Written on: May 1, 2021 by W. Stephen Tait
Hello, everyone. In many instances, spray packages are qualified for commercial markets with a variety of tests, such consumer preference and corrosion tests.
The statistical average (statistical mean) for each data-group is often used to compare the results between different groups of test variables. However, statistical means hide extreme values that are important for decisions on commercializing new products and line extensions. Not paying attention to extreme values in corrosion data could lead to unexpected package failures.
Figure 1 contains simulated corrosion data for one formula with three different types of spray packages. The data are plotted in the “Box & Whisker” format, which is a graphical representation of the statistical student t-test. The mean value (average) is the small square in the center of each rectangle; the rectangles are + 1 standard error from the mean and the vertical lines with the horizontal bars (whiskers) are + 2 standard errors.
Notice in Figure 1 that the mean (small square) for the second package is the highest, the third package has the next highest mean and the first package has the lowest mean. However, notice also there is overlap of the boxes and whiskers for packages #1 and #3 and the whiskers for all three packages, suggesting that corrosion results for some of the packages might be the same even when their means are different.

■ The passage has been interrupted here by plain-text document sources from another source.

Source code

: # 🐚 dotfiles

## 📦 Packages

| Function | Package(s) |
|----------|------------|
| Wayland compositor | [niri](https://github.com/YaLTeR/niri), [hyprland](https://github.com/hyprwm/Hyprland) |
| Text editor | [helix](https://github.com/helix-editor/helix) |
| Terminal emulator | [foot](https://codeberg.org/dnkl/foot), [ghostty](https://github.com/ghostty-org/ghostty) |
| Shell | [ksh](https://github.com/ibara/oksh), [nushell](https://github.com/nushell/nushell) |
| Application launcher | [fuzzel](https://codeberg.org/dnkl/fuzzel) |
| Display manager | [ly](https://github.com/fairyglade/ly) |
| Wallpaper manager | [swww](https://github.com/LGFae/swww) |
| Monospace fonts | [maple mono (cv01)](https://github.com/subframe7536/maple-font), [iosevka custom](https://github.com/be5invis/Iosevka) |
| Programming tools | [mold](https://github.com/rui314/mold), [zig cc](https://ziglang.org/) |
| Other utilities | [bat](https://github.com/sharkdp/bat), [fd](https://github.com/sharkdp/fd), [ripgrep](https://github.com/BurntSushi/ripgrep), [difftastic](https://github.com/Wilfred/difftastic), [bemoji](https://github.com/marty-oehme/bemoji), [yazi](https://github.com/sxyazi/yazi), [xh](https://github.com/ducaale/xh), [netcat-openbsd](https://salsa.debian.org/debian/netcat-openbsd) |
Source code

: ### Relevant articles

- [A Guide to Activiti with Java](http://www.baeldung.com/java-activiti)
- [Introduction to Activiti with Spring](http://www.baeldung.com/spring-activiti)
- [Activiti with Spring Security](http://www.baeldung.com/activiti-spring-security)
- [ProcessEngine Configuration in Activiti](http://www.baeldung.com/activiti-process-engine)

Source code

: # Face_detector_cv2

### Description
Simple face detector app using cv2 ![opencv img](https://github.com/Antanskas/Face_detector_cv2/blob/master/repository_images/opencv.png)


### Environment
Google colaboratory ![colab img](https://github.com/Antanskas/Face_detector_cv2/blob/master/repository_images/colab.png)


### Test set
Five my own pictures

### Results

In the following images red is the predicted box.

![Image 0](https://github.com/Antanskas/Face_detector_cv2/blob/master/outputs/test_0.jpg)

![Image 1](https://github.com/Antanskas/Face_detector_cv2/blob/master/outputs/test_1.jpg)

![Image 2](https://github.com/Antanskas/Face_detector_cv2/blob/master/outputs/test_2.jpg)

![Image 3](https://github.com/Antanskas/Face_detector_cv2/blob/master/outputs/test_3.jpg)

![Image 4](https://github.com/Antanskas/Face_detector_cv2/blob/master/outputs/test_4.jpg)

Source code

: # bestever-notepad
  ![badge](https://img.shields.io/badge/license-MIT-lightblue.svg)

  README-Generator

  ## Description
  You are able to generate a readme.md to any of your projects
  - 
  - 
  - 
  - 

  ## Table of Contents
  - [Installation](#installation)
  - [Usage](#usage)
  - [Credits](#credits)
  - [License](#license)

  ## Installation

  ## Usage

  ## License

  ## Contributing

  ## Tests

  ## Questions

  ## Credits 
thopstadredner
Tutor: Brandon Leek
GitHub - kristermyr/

Therefore, which variables are the same and which are different?
Statistical calculations on the three data sets in Figure 1 indicate that there is an approximately 80% chance that package #2 is more corrosion-resistant than package #1. The same calculations indicate that packages #1 and #3 are statistically the same, plus packages #2 and #3 are also statistically the same. Statistical calculations are not commutative; therefore packages #1 and #2 are not statistically the same even though packages #2 and #3 are the same.
Hence, package #2 is indeed the most corrosion-resistant package of those tested; as well, corrosion test results are the same for packages #1 and #3 even though their means are different. Conclusions based only on statistical means are often incomplete and could lead to unexpected corrosion in commercial aerosol products.
Is it an outlier or an extreme value?
Sometimes one or more replicate samples in a group of nominally identical samples have results that are significantly higher or lower than the majority of the group. Are the small groups of samples extreme values or outliers? Outliers can be omitted from the analysis, but extreme values must be included.
Extreme values are only outliers when there is an assignable reason, such as the package was filled incorrectly—what I refer to as an “experimental-oops.” Extreme values are outliers when there is an experimental-oops associated with the sample.
For example, the product in a single spray package is a water-out emulsion, but the product in all the other packages are oil-out emulsions (as specified). The corrosion data for the package with the unexpected water-out emulsion is an outlier and can be excluded from the corrosion analysis. However, it should be determined why the emulsion for the single sample was different from the rest of the group; just in case there is a systemic problem with emulsion stability that might cause package corrosion.
Extreme value corrosion data provide very valuable information about failures (e.g., leaking or non-spraying containers). For example, an individual extreme value sample having a very low service lifetime indicates that a portion of the packages filled during a year might also have low service lifetimes.
In this situation, the percentage of extremes in the data is used to estimate the risk of corrosion failures (leaking or not spraying) for the entire population. In other words, extreme values also provide a means to estimate risk and prevent unexpected package failures.
In summary, avoid exclusively using statistical means as the only decision-making test parameter. Instead, consider using statistical inference tests, such as the student t-test and/or the Box & Whisker plot along with the means. These others statistical analyses include extremes and provide more accurate measures for whether or not data from supposedly different test variables are indeed different. In addition, an extreme value is only an outlier if there is an experimental-oops associated with the extreme.